Other poems work in a less questioning or exploratory manner and are genuinely delightful and fresh ways of describing something familiar. “As you depart / haloes of moisture / reclaim your footsteps” vividly but economically evokes the trail we leave by crossing the early morning dew on a grass verge. Even more imaginative and satisfyingly accurate is

Threading a needle
 on the foreshore –
 passing cormorant

Birds appear quite frequently in this collection and can bring out the best of Burns’ craft:

  Small brown leaf
unfurls its wings, flits
 back to the branch

is a compact description of a charming case of mistaken identity ; and

Flamingo enclosure –
    facing the gale
with a bent umbrella

has something of Disney about it.

The brevity of the poems should not tempt us to read them carelessly. “Old man / finds his shoe / on the corner” does not refer to a senior citizen looking for his footwear in an untidy bedroom. It is not “in” the corner but “on” the corner – presumably of a street – and this invites us to supply a more complicated and interesting back story. The degree of attention that these haiku require is something that should appeal to the owner of the pedantic voice which observes “E-book – / lost apostrophes / loud as thudding feet”. (And how satisfying it is to say that second line out loud!)

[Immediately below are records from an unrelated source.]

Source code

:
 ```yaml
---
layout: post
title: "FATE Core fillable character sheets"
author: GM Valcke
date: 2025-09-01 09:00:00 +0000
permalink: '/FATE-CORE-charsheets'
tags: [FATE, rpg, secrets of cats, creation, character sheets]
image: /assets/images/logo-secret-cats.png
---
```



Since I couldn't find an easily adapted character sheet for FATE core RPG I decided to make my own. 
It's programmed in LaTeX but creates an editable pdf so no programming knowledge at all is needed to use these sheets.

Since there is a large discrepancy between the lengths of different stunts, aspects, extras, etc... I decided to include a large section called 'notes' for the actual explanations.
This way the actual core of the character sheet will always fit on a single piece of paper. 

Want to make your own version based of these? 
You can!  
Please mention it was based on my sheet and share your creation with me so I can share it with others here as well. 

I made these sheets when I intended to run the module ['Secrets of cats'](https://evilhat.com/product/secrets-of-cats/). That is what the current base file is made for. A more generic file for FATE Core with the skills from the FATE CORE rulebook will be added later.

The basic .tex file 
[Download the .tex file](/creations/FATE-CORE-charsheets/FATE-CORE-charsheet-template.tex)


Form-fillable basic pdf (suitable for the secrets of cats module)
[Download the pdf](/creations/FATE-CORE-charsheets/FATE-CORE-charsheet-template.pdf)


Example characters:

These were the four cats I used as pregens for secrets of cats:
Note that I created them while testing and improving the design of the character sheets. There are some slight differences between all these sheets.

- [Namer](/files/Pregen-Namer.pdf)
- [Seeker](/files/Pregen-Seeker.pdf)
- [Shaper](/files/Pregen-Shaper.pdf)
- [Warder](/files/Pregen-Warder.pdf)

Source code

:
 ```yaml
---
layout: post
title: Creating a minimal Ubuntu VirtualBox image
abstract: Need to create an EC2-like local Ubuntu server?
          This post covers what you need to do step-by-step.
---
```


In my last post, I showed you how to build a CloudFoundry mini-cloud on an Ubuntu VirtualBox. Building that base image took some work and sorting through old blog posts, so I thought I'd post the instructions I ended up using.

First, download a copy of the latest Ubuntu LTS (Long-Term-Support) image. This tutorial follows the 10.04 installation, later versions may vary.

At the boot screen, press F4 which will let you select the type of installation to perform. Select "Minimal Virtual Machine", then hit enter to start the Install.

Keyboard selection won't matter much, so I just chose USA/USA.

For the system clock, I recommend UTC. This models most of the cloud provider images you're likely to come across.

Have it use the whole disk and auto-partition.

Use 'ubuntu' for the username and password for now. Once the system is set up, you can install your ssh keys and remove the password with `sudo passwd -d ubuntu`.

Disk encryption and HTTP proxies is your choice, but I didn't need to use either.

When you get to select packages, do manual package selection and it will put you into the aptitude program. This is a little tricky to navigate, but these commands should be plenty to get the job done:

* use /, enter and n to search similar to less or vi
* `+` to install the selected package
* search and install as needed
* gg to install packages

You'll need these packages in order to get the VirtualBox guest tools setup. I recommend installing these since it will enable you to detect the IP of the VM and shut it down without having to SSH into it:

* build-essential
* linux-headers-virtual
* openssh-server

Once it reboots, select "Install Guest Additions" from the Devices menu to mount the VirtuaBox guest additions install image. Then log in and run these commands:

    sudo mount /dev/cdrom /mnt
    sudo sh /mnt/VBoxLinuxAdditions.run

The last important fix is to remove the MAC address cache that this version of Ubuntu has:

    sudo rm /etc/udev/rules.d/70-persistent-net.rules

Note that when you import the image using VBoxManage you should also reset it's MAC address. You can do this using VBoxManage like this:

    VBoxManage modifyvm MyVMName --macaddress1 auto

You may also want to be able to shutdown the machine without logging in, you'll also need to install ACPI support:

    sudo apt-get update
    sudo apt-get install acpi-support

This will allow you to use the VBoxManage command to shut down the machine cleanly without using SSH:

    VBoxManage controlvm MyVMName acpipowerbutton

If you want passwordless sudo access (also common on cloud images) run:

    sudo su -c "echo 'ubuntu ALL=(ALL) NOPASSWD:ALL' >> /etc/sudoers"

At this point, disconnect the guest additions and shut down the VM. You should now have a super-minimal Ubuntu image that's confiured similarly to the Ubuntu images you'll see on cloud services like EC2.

I hope I have conveyed something of the pleasure to be had by dipping into and savouring these well-made little poems. I conclude with a particularly delightful example of a political haiku – not, I believe, a very common genre. “Spring budget – / driving sleet, cat slipping / through a fence” is a splendid and witty capturing of the cold wind of austerity and the sleek and elusive subterfuge of any Chancellor of the Exchequer you might care to name.